### [What to do]
How many lines of the entries below include the word "where"? Answer with the number alone.

%%

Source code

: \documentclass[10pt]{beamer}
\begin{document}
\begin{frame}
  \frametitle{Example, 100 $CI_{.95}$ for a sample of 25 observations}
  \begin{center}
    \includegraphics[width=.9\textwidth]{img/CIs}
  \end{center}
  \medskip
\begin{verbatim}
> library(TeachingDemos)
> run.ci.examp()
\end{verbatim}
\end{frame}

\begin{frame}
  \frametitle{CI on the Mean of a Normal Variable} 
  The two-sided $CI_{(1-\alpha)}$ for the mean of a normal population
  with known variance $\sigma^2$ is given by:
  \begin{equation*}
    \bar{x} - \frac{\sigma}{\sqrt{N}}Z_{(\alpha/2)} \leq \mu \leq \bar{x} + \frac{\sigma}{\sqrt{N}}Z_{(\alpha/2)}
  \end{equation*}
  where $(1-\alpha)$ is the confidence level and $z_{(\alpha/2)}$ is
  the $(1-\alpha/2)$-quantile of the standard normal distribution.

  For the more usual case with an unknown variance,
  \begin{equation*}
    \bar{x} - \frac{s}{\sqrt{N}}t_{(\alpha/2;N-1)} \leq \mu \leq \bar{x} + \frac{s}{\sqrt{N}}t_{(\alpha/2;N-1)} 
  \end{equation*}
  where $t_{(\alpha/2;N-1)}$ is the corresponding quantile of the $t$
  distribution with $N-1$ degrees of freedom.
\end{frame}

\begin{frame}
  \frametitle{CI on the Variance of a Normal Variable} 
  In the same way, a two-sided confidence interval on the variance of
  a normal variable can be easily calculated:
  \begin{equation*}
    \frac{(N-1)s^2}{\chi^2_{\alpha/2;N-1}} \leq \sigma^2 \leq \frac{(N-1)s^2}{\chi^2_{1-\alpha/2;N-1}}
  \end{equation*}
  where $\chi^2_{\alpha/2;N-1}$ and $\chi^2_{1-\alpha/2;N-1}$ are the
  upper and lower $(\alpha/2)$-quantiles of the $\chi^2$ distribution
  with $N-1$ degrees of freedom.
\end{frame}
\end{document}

%%

### [Written solution]
3